We can in turn say that, to find a function for acceleration, we’re going to need to differentiate our function for position twice with respect to time. We’ll do it once to find the function for velocity. We can differentiate each component function in turn. When we differentiate 𝑑 cubed minus five 𝑑 minus five, we get three 𝑑 squared minus five. And when we differentiate seven 𝑑 squared minus three, we get 14𝑑. So our function for velocity is three 𝑑 squared minus five 𝑖 plus 14𝑑 𝑗. But what does this actually mean? Well, it means that the velocity can be defined in terms of its horizontal velocity and its vertical velocity. Horizontally, its velocity is three 𝑑 squared minus five, but vertically, it’s given by the function 14𝑑.
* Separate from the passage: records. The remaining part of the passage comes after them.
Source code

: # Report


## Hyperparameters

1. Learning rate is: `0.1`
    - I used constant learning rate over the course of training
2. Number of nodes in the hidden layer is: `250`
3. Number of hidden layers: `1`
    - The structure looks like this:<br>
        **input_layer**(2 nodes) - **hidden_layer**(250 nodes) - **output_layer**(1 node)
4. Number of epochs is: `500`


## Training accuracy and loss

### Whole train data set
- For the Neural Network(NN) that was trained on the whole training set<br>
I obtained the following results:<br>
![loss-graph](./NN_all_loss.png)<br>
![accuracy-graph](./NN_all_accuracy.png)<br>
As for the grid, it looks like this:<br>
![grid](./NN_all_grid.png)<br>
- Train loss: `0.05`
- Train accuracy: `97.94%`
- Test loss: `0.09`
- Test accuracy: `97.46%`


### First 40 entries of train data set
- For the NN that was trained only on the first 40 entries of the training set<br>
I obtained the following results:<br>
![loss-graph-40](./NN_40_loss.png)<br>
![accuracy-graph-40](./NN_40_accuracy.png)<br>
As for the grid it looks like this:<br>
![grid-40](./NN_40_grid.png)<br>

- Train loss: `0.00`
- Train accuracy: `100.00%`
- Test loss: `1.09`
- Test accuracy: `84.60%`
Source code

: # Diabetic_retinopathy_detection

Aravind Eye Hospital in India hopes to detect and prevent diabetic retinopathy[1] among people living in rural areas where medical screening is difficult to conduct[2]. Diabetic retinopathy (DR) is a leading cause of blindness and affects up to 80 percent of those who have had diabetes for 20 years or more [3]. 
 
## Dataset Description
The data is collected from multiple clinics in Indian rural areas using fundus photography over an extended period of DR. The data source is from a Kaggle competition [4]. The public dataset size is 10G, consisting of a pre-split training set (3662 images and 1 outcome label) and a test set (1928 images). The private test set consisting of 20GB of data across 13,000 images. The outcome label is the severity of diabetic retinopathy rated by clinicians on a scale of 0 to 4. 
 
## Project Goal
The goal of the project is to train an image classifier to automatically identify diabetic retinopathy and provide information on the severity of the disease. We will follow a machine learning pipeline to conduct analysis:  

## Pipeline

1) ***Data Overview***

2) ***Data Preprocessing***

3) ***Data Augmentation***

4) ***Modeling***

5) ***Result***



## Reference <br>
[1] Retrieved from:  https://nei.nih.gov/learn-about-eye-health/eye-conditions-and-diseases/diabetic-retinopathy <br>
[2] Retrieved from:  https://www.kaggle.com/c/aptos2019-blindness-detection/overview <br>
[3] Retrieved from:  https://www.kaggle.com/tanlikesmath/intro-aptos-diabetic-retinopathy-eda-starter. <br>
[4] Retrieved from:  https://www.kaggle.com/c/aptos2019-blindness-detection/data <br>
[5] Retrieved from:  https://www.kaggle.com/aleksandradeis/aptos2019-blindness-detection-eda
Okay, great. Let’s differentiate again to find our function for acceleration. And when we differentiate three 𝑑 squared minus five, we find that the acceleration in the horizontal direction is six 𝑑. We then differentiate 14𝑑. And we see that the acceleration in the vertical direction is 14. We’re now able to find a vector acceleration for our particle at 𝑑 equals one. We simply substitute 𝑑 equals one into a vector function for acceleration. And we find that the acceleration at 𝑑 equals one is given by the vector six 𝑖 plus 14𝑗. We, of course, want to find the magnitude of the acceleration though.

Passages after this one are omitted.